The notice caught my eye: An estate auction of classic cars, including nine Cadillacs ranging from a 1938 60 Special sedan to a 1970 DeVille convertible, and two of them with V16 engines beneath their hoods. I needed to know more.
So I called Phil Terry, a car guy friend from Phoenix who a year or two ago was president of the Cadillac & LaSalle Club. He put me in touch with Paul Ayres, chairman of the Cadillac & LaSalle museum and a longtime friend of the late Doug Houston, whose cars are being sold today, beginning at 10 a.m. in Ortonville, Michigan.
I mentioned to Phil that I was in Michigan and planned to go to the auction preview, which was held yesterday. Phil said he was also was in Michigan, visiting his brother before the Cadillac & LaSalle Club “winter” meeting, driving tour and car show at the Gilmore museum, and since his wife would have the car Monday to attend… I think he said a bridal or baby shower or some such event which he’d rather avoid… he wondered if he might ride along with me to the preview?
The preview and auction are being held at what was Cleon Douglas Houston Jr’s home until his death in February at the age of 86. Houston’s obituary was brief, informing that he was born in 1929 in Detroit, was a veteran of the U.S. Army, serving in Korea, and that after his service he worked as an electrical engineer for the Army.
Ayers had known Houston for 20 years and knew that Houston’s father owned a garage and service station in the Grosse Pointe suburbs of Detroit. GM design head Harley Earl had been a regular customer and Doug Houston grew up knowing Earl and other GM design staffers, and he eventually became a Cadillac collector.
Ayers also knew that Houston worked at the Army tank plant doing electrical engineering, was an expert in and collector of old radios, and collected early phonograph record players, the ones that had automatic systems to drop down a new record when the previous one had finished playing.
Googling Houston, I learned that he had won the two major awards from the Cadillac club — the Maurice Hendry Award in 1979 and the club’s most prestigious honor, the Henry Leland Award, in 2014.
Oh, and Ayers also knew that there was a leak in Houston’s garage and that the V16 Cadillac coupe, a rare car built on a limousine chassis, had a lot of water stains on its body as a result.
That’s what I knew when I picked up Phil and we drove to the house where Houston had lived, and had lived alone — he was a lifelong bachelor who had devoted to his collections the entire walk-out level of a house built into a hillside. The house had a two-car garage on the main level, with another two-car garage beneath. At some point, Houston had done an addition to the rear, lower level that provided room to house seven more cars, and had stored the rest of his collection in a nearby barn owned by Bob Dziewit, a 40-year friend who is overseeing Houston’s estate.
The estate sale is being conducted by Braun & Helmer Auction Service, a Michigan-based estate specialist founded in 1971 and which has been doing an auction on average every five days ever since, said David Helmer, son of one of the company’s co-founders.
Helmer said his company already had around 400 inquiries from across the country about Houston’s cars and expects several hundred people to attend the sale today.
Dziewit worked on cars with Houston through the decades, noted that Houston had been a member of the Cadillac club since 1958 and the Classic Car Club of America since 1960, and had bought only one new car in his entire life.

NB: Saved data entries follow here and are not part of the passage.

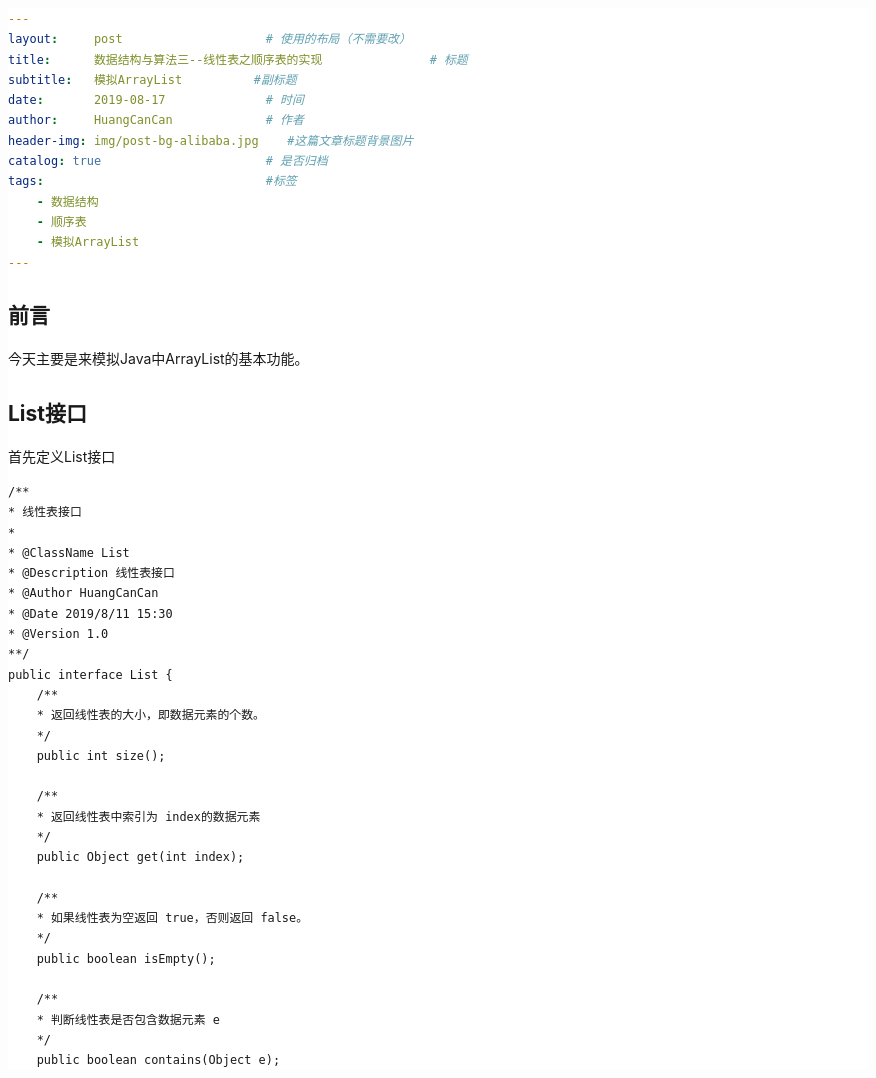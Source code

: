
```yaml
---
layout:     post                    # 使用的布局（不需要改）
title:      数据结构与算法三--线性表之顺序表的实现               # 标题 
subtitle:   模拟ArrayList          #副标题
date:       2019-08-17              # 时间
author:     HuangCanCan             # 作者
header-img: img/post-bg-alibaba.jpg    #这篇文章标题背景图片
catalog: true                       # 是否归档
tags:                               #标签
    - 数据结构
    - 顺序表
    - 模拟ArrayList
---
```


## 前言

今天主要是来模拟Java中ArrayList的基本功能。

## List接口

首先定义List接口

    /**
    * 线性表接口
    *
    * @ClassName List
    * @Description 线性表接口
    * @Author HuangCanCan
    * @Date 2019/8/11 15:30
    * @Version 1.0
    **/
    public interface List {
        /**
        * 返回线性表的大小，即数据元素的个数。
        */
        public int size();

        /**
        * 返回线性表中索引为 index的数据元素
        */
        public Object get(int index);

        /**
        * 如果线性表为空返回 true，否则返回 false。
        */
        public boolean isEmpty();

        /**
        * 判断线性表是否包含数据元素 e
        */
        public boolean contains(Object e);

After leaving active duty with the Army, he bought a 1955 Chrysler, which Dziewit said was such a lemon that Houston never again bought anything brand new.
Dziewit confirmed that Houston knew several GM Design staffers and said that Bill Mitchell’s family had ridden to the funeral of the former head of GM styling in the Series 60 four-door Formal sedan that is part of the Houston estate.
What got Houston into buying Cadillacs, Dziewit said, was another friend’s comment that Houston should get rid of his Chrysler and buy a two-year-old Cadillac which, the friend noted, could be had for the same price as the typical new car. Thus a used 1958 Cadillac convertible began a string of open-topped Caddys, and begat Houston’s car collection.
That collection focused on Cadillacs, but Houston didn’t use a Cadillac as his daily driver after the early 1970s. By then, he was so involved with radios that when they no longer fit into his Cadillacs’ trunks, he started buying Buick station wagons.